▶ [Stored data entries]:
•••
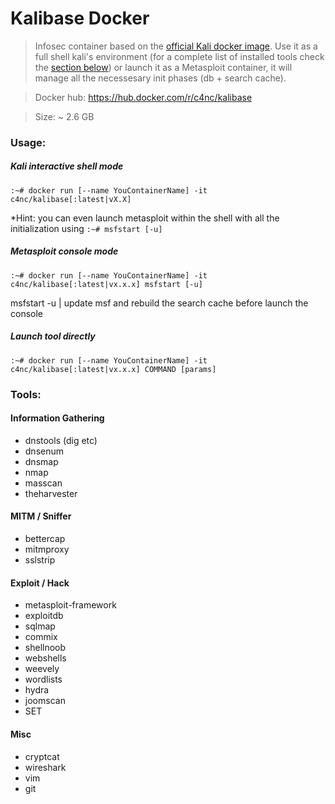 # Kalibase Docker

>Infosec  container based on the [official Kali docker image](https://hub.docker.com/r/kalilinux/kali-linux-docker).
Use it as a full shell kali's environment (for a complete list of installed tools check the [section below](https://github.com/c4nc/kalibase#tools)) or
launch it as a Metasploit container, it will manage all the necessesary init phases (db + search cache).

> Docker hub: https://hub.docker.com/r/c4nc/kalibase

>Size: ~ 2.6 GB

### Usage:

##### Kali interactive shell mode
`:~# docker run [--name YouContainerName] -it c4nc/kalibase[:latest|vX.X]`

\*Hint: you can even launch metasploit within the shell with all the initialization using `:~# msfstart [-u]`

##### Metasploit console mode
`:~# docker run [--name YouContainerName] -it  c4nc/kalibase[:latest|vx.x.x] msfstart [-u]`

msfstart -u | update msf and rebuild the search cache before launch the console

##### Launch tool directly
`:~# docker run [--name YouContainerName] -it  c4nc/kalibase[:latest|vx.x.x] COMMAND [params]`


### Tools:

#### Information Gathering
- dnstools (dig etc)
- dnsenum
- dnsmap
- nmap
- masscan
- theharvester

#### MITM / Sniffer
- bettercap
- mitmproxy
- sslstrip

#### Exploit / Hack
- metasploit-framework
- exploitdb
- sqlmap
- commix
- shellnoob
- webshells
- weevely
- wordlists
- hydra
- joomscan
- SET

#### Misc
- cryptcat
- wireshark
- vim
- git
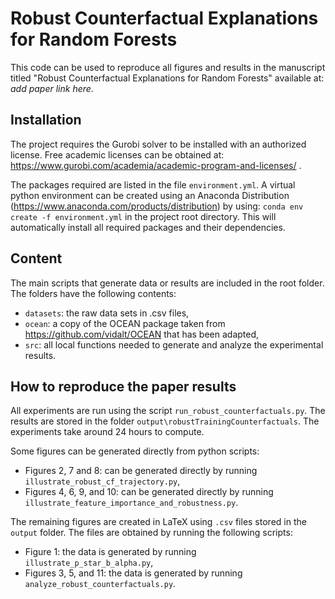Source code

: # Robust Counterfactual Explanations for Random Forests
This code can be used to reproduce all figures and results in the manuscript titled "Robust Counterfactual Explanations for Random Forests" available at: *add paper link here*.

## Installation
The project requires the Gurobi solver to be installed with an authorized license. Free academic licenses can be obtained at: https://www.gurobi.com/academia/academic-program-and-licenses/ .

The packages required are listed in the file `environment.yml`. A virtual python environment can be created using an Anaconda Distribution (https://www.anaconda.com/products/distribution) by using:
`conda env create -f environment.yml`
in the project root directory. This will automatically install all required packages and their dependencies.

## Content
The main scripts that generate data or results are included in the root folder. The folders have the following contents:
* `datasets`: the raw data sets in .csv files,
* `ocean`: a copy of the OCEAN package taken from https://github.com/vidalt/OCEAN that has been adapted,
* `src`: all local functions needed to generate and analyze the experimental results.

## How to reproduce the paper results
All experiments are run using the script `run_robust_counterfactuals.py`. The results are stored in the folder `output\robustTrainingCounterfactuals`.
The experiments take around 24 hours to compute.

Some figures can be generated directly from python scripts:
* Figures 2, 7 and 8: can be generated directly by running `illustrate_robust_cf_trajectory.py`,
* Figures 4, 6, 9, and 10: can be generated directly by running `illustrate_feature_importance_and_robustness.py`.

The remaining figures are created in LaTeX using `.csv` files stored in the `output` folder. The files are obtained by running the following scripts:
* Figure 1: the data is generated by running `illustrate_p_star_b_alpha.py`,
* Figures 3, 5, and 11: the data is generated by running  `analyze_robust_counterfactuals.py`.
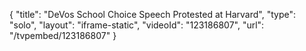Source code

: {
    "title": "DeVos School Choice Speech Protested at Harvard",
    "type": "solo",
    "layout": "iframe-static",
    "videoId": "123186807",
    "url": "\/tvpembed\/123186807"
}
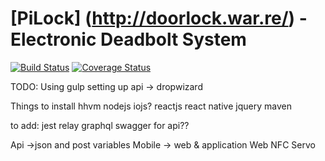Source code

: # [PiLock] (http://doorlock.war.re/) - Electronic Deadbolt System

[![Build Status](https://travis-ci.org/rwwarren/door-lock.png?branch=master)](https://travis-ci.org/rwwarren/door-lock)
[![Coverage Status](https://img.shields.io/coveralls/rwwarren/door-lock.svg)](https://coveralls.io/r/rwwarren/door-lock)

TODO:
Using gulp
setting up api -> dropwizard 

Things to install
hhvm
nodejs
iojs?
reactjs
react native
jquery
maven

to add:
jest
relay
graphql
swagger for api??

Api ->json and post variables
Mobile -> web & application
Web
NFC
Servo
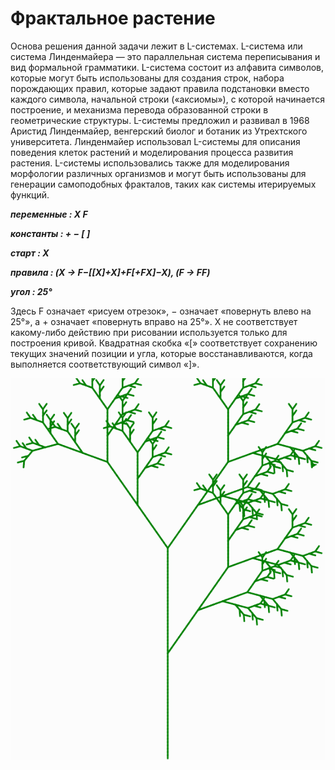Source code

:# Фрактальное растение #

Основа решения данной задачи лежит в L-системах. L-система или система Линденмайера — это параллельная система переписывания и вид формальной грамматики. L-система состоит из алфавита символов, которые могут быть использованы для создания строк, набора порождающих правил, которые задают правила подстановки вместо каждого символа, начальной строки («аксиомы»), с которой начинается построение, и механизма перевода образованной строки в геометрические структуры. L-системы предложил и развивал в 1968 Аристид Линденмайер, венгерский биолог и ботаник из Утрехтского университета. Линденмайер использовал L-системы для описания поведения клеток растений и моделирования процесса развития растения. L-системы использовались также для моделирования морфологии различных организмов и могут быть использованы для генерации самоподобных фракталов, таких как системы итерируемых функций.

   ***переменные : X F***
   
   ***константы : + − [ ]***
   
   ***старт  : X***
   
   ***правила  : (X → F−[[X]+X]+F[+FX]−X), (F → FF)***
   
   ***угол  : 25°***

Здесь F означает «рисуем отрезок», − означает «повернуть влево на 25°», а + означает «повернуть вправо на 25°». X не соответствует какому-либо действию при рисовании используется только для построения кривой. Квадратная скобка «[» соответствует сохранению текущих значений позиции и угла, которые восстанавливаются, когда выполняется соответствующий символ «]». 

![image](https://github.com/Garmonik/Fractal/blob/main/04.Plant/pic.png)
•••
▶ [Your task]:
Retype each entry precisely. Skip images entirely.

▶ [Result]:
 # Kalibase Docker

>Infosec  container based on the [official Kali docker image](https://hub.docker.com/r/kalilinux/kali-linux-docker).
Use it as a full shell kali's environment (for a complete list of installed tools check the [section below](https://github.com/c4nc/kalibase#tools)) or
launch it as a Metasploit container, it will manage all the necessesary init phases (db + search cache).

> Docker hub: https://hub.docker.com/r/c4nc/kalibase

>Size: ~ 2.6 GB

### Usage:

##### Kali interactive shell mode
`:~# docker run [--name YouContainerName] -it c4nc/kalibase[:latest|vX.X]`

\*Hint: you can even launch metasploit within the shell with all the initialization using `:~# msfstart [-u]`

##### Metasploit console mode
`:~# docker run [--name YouContainerName] -it  c4nc/kalibase[:latest|vx.x.x] msfstart [-u]`

msfstart -u | update msf and rebuild the search cache before launch the console

##### Launch tool directly
`:~# docker run [--name YouContainerName] -it  c4nc/kalibase[:latest|vx.x.x] COMMAND [params]`


### Tools:

#### Information Gathering
- dnstools (dig etc)
- dnsenum
- dnsmap
- nmap
- masscan
- theharvester

#### MITM / Sniffer
- bettercap
- mitmproxy
- sslstrip

#### Exploit / Hack
- metasploit-framework
- exploitdb
- sqlmap
- commix
- shellnoob
- webshells
- weevely
- wordlists
- hydra
- joomscan
- SET

#### Misc
- cryptcat
- wireshark
- vim
- git
Source code

: # Robust Counterfactual Explanations for Random Forests
This code can be used to reproduce all figures and results in the manuscript titled "Robust Counterfactual Explanations for Random Forests" available at: *add paper link here*.

## Installation
The project requires the Gurobi solver to be installed with an authorized license. Free academic licenses can be obtained at: https://www.gurobi.com/academia/academic-program-and-licenses/ .

The packages required are listed in the file `environment.yml`. A virtual python environment can be created using an Anaconda Distribution (https://www.anaconda.com/products/distribution) by using:
`conda env create -f environment.yml`
in the project root directory. This will automatically install all required packages and their dependencies.

## Content
The main scripts that generate data or results are included in the root folder. The folders have the following contents:
* `datasets`: the raw data sets in .csv files,
* `ocean`: a copy of the OCEAN package taken from https://github.com/vidalt/OCEAN that has been adapted,
* `src`: all local functions needed to generate and analyze the experimental results.

## How to reproduce the paper results
All experiments are run using the script `run_robust_counterfactuals.py`. The results are stored in the folder `output\robustTrainingCounterfactuals`.
The experiments take around 24 hours to compute.

Some figures can be generated directly from python scripts:
* Figures 2, 7 and 8: can be generated directly by running `illustrate_robust_cf_trajectory.py`,
* Figures 4, 6, 9, and 10: can be generated directly by running `illustrate_feature_importance_and_robustness.py`.

The remaining figures are created in LaTeX using `.csv` files stored in the `output` folder. The files are obtained by running the following scripts:
* Figure 1: the data is generated by running `illustrate_p_star_b_alpha.py`,
* Figures 3, 5, and 11: the data is generated by running  `analyze_robust_counterfactuals.py`.
Source code

: {
    "title": "DeVos School Choice Speech Protested at Harvard",
    "type": "solo",
    "layout": "iframe-static",
    "videoId": "123186807",
    "url": "\/tvpembed\/123186807"
}
Source code

: # [PiLock] (http://doorlock.war.re/) - Electronic Deadbolt System

[![Build Status](https://travis-ci.org/rwwarren/door-lock.png?branch=master)](https://travis-ci.org/rwwarren/door-lock)
[![Coverage Status](https://img.shields.io/coveralls/rwwarren/door-lock.svg)](https://coveralls.io/r/rwwarren/door-lock)

TODO:
Using gulp
setting up api -> dropwizard 

Things to install
hhvm
nodejs
iojs?
reactjs
react native
jquery
maven

to add:
jest
relay
graphql
swagger for api??

Api ->json and post variables
Mobile -> web & application
Web
NFC
Servo
Source code

:# Фрактальное растение #

Основа решения данной задачи лежит в L-системах. L-система или система Линденмайера — это параллельная система переписывания и вид формальной грамматики. L-система состоит из алфавита символов, которые могут быть использованы для создания строк, набора порождающих правил, которые задают правила подстановки вместо каждого символа, начальной строки («аксиомы»), с которой начинается построение, и механизма перевода образованной строки в геометрические структуры. L-системы предложил и развивал в 1968 Аристид Линденмайер, венгерский биолог и ботаник из Утрехтского университета. Линденмайер использовал L-системы для описания поведения клеток растений и моделирования процесса развития растения. L-системы использовались также для моделирования морфологии различных организмов и могут быть использованы для генерации самоподобных фракталов, таких как системы итерируемых функций.

   ***переменные : X F***
   
   ***константы : + − [ ]***
   
   ***старт  : X***
   
   ***правила  : (X → F−[[X]+X]+F[+FX]−X), (F → FF)***
   
   ***угол  : 25°***

Здесь F означает «рисуем отрезок», − означает «повернуть влево на 25°», а + означает «повернуть вправо на 25°». X не соответствует какому-либо действию при рисовании используется только для построения кривой. Квадратная скобка «[» соответствует сохранению текущих значений позиции и угла, которые восстанавливаются, когда выполняется соответствующий символ «]». 

![image](https://github.com/Garmonik/Fractal/blob/main/04.Plant/pic.png)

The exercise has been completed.